Plain-text document sources:
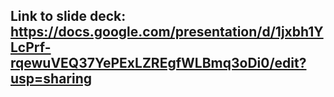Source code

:## Link to slide deck: https://docs.google.com/presentation/d/1jxbh1YLcPrf-rqewuVEQ37YePExLZREgfWLBmq3oDi0/edit?usp=sharing
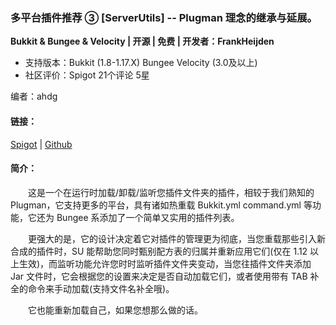 ### 多平台插件推荐 ③ [ServerUtils] -- Plugman 理念的继承与延展。

**Bukkit & Bungee & Velocity | 开源 | 免费 | 开发者：FrankHeijden**

* 支持版本：Bukkit (1.8-1.17.X) Bungee  Velocity (3.0及以上)
* 社区评价：Spigot 21个评论 5星

编者：ahdg

#### 链接：

[Spigot](https://www.spigotmc.org/resources/79599/) | [Github](https://github.com/FrankHeijden/ServerUtils)

#### 简介：

&emsp;&emsp;这是一个在运行时加载/卸载/监听您插件文件夹的插件，相较于我们熟知的 Plugman，它支持更多的平台，具有诸如热重载 Bukkit.yml command.yml 等功能，它还为 Bungee 系添加了一个简单又实用的插件列表。

&emsp;&emsp;更强大的是，它的设计决定着它对插件的管理更为彻底，当您重载那些引入新合成的插件时，SU 能帮助您同时甄别配方表的归属并重新应用它们(仅在 1.12 以上生效)，而监听功能允许您时时监听插件文件夹变动，当您往插件文件夹添加 Jar 文件时，它会根据您的设置来决定是否自动加载它们，或者使用带有 TAB 补全的命令来手动加载(支持文件名补全哦)。

&emsp;&emsp;它也能重新加载自己，如果您想那么做的话。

Your instructions: Output the records above exactly; leave out the pictures.

Written answer:
Source code

:## Link to slide deck: https://docs.google.com/presentation/d/1jxbh1YLcPrf-rqewuVEQ37YePExLZREgfWLBmq3oDi0/edit?usp=sharing
 ### 多平台插件推荐 ③ [ServerUtils] -- Plugman 理念的继承与延展。

**Bukkit & Bungee & Velocity | 开源 | 免费 | 开发者：FrankHeijden**

* 支持版本：Bukkit (1.8-1.17.X) Bungee  Velocity (3.0及以上)
* 社区评价：Spigot 21个评论 5星

编者：ahdg

#### 链接：

[Spigot](https://www.spigotmc.org/resources/79599/) | [Github](https://github.com/FrankHeijden/ServerUtils)

#### 简介：

&emsp;&emsp;这是一个在运行时加载/卸载/监听您插件文件夹的插件，相较于我们熟知的 Plugman，它支持更多的平台，具有诸如热重载 Bukkit.yml command.yml 等功能，它还为 Bungee 系添加了一个简单又实用的插件列表。

&emsp;&emsp;更强大的是，它的设计决定着它对插件的管理更为彻底，当您重载那些引入新合成的插件时，SU 能帮助您同时甄别配方表的归属并重新应用它们(仅在 1.12 以上生效)，而监听功能允许您时时监听插件文件夹变动，当您往插件文件夹添加 Jar 文件时，它会根据您的设置来决定是否自动加载它们，或者使用带有 TAB 补全的命令来手动加载(支持文件名补全哦)。

&emsp;&emsp;它也能重新加载自己，如果您想那么做的话。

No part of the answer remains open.